It's sexier than just "Quantum".
So I'm not suggesting to change it.

But that doesn't mean questions have to be only about quantum computing.

In my mind the following are also related enough to be appropriate

  • quantum communication
  • quantum information
  • quantum metrology
  • boson sampling (it's not "computing", but it's related)
  • quantum annealing
  • classical algorithms for quantum simulation (not necessarily of QC)

Most "quantum computing" research groups work in many of the above areas.

When I entered my PhD I was hoping to work on quantum computing, and the group had been working on quantum computing for over a decade, and still was during my interview process, but when I arrived at Oxford, the group had shifted their interest into a new topic that was sexy at the time, called "quantum biology".

We've already had a quantum biology question here: Quantum simulation of environment-assisted quantum walks in photosynthetic energy transfer

And this was actually the first question I answered, on my first day on this SE. I is what got me the reputation to start participating more actively on this SE.

Recently we have had a question of whether or not quantum foundations questions are appropriate:

Is there a way that surreal maths can be used in quantum theory?

Funny enough, I also had wished to pursue quantum computing for my undergraduate thesis and joined Ray Laflamme's group (Director of the Institute for Quantum Computing at the time), but his interest at the time was not in quantum computing but in the "3-slit experiment" which had its heart in quantum foundations.

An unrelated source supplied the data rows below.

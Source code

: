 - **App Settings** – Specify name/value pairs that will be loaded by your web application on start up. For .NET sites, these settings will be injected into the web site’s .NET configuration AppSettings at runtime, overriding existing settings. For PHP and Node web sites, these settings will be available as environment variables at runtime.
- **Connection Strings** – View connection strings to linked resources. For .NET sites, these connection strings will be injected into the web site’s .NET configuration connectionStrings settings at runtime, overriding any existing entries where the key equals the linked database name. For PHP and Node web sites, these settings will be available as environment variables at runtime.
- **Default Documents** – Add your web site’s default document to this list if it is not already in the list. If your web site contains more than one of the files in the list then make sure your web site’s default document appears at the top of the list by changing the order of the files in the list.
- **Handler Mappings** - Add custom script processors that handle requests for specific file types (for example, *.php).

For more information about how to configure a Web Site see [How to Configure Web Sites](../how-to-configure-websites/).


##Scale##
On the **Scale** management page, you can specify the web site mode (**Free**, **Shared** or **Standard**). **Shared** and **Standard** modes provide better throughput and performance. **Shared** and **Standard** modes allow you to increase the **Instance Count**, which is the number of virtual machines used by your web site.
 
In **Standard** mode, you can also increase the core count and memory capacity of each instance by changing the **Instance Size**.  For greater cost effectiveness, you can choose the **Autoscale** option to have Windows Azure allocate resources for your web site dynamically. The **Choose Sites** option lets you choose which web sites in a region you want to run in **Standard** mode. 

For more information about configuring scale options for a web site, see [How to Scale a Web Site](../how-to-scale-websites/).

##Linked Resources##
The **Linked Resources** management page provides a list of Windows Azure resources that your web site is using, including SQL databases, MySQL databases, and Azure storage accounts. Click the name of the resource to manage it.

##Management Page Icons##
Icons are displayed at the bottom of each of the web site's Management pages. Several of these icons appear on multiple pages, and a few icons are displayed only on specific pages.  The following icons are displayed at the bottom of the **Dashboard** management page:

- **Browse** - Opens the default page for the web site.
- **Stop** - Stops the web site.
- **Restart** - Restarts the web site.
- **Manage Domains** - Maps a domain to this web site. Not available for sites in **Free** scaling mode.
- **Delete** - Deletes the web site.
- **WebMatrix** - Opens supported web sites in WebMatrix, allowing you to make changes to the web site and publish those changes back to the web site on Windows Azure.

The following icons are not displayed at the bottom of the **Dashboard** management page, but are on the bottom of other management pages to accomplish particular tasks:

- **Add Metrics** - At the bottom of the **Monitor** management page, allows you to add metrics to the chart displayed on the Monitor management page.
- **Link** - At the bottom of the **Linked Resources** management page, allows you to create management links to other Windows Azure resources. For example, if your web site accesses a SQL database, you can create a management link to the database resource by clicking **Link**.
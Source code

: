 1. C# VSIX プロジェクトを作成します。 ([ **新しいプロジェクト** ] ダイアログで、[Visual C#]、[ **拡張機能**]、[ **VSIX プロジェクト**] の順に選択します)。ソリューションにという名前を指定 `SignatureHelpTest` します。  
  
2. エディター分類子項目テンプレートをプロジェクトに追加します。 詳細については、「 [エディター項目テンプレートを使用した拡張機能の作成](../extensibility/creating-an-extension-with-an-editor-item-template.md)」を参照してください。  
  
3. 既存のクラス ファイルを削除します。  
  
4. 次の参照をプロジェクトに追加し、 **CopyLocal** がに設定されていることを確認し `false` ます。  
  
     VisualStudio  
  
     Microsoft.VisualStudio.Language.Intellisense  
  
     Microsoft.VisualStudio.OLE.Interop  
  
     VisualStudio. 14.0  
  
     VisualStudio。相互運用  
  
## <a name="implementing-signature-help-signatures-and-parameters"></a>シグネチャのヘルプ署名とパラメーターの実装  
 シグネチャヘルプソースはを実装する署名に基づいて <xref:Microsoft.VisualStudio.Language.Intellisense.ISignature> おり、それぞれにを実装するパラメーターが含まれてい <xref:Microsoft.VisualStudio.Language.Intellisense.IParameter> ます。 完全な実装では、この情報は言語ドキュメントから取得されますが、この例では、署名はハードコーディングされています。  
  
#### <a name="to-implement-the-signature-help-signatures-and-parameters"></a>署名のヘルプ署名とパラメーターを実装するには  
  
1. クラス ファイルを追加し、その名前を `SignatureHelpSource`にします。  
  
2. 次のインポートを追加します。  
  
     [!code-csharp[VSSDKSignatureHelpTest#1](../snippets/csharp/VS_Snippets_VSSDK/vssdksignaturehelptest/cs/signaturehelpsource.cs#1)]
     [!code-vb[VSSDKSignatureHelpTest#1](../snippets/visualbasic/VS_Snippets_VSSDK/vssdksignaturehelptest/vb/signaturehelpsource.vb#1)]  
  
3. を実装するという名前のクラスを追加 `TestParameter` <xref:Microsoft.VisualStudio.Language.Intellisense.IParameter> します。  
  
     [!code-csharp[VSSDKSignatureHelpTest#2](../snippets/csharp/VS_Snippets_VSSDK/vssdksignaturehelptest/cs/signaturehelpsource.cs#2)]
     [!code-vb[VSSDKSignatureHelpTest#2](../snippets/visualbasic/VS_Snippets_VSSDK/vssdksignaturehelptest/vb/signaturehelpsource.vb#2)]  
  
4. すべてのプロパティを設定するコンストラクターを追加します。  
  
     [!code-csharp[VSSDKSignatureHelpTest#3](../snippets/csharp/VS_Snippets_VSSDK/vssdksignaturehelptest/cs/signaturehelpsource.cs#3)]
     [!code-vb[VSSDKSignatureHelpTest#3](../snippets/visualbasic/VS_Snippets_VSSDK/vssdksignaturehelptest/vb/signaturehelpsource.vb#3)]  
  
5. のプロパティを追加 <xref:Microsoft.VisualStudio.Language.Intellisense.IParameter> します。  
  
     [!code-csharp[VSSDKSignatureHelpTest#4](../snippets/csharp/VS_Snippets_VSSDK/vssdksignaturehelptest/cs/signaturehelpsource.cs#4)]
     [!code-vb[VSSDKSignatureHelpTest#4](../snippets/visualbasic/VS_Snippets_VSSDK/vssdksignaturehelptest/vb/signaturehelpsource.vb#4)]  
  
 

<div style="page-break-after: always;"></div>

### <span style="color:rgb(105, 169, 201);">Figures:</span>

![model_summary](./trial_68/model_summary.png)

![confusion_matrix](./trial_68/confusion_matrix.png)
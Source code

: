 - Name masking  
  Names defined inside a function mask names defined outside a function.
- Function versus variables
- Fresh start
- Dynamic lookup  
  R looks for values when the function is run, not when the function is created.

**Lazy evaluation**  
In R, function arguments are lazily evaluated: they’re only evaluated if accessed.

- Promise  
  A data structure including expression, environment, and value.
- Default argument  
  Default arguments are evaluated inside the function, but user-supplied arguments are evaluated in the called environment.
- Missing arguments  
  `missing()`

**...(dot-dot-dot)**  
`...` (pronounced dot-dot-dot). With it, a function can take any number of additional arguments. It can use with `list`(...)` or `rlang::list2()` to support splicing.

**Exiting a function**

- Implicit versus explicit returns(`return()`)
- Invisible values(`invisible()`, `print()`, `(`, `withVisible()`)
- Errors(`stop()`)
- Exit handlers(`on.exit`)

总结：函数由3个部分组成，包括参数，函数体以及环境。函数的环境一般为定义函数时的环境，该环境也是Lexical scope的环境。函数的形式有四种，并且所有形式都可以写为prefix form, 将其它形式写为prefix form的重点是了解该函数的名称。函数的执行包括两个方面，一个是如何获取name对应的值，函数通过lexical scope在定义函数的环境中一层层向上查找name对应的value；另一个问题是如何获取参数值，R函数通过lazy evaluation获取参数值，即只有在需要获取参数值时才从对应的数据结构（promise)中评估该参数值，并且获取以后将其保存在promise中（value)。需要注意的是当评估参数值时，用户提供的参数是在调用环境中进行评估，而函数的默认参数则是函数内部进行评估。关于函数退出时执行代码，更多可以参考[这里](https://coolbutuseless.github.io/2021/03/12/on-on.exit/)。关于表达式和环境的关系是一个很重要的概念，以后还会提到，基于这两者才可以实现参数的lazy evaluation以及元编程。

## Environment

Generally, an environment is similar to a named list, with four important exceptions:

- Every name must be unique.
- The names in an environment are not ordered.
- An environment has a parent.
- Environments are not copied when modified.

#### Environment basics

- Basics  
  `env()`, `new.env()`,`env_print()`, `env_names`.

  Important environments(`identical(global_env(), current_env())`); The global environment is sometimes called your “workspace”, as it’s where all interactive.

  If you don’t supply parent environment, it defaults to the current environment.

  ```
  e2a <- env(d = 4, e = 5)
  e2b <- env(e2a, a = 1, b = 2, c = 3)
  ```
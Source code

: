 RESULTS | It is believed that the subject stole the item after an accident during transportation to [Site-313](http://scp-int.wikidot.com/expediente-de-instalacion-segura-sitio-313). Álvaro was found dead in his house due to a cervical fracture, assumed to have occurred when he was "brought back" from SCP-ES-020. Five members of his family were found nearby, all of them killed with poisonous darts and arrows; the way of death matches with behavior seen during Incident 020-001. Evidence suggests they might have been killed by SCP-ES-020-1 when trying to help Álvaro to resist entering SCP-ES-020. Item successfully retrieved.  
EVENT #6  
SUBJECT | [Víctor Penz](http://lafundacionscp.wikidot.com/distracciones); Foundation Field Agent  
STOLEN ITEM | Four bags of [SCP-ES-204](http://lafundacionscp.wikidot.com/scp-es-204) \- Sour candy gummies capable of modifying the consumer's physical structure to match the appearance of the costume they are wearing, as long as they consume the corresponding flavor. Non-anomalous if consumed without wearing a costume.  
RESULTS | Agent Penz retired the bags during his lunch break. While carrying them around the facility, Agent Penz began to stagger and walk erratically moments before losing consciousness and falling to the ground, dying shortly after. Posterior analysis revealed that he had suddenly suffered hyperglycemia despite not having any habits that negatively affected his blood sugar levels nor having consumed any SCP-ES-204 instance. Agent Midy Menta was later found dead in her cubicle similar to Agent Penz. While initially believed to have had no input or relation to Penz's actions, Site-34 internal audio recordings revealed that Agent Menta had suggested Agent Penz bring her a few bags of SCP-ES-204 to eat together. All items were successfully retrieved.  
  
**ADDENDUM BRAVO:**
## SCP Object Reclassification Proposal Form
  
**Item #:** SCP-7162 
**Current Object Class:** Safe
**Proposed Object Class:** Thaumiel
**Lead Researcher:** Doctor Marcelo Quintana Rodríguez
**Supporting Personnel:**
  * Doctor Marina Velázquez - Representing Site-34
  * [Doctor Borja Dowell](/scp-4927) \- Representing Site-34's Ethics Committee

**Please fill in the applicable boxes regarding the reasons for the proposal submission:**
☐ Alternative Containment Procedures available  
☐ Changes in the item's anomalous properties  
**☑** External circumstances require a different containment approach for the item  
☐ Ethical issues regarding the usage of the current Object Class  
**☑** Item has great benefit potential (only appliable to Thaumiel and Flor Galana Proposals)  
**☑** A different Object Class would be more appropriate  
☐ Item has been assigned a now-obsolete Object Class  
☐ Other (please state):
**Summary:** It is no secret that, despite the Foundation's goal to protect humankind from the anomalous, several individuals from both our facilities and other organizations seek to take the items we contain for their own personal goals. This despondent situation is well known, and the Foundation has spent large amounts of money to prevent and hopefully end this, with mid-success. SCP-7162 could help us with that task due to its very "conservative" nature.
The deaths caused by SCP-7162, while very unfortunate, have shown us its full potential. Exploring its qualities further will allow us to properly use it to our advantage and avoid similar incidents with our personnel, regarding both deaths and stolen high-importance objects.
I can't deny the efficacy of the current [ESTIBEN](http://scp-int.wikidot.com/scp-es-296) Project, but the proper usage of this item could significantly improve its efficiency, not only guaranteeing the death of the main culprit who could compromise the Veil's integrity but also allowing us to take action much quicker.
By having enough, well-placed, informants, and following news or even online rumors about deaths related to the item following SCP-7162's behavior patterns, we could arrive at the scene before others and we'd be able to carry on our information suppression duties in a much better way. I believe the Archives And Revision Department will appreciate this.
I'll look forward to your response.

The "Institute for Quantum Computing" has lots of people working in Quantum Foundations or "Quantum Information" or "Quantum Communication" more than "Quantum Computing". If that can be the case, then why can't we welcome quantum foundations questions here? It gives us more views, more questions, and ultimately, people here are more likely to give a good answer about quantum related things here than on the physics SE. I don't go to the physics SE unless I have a specific question, but I browse here because it's fun.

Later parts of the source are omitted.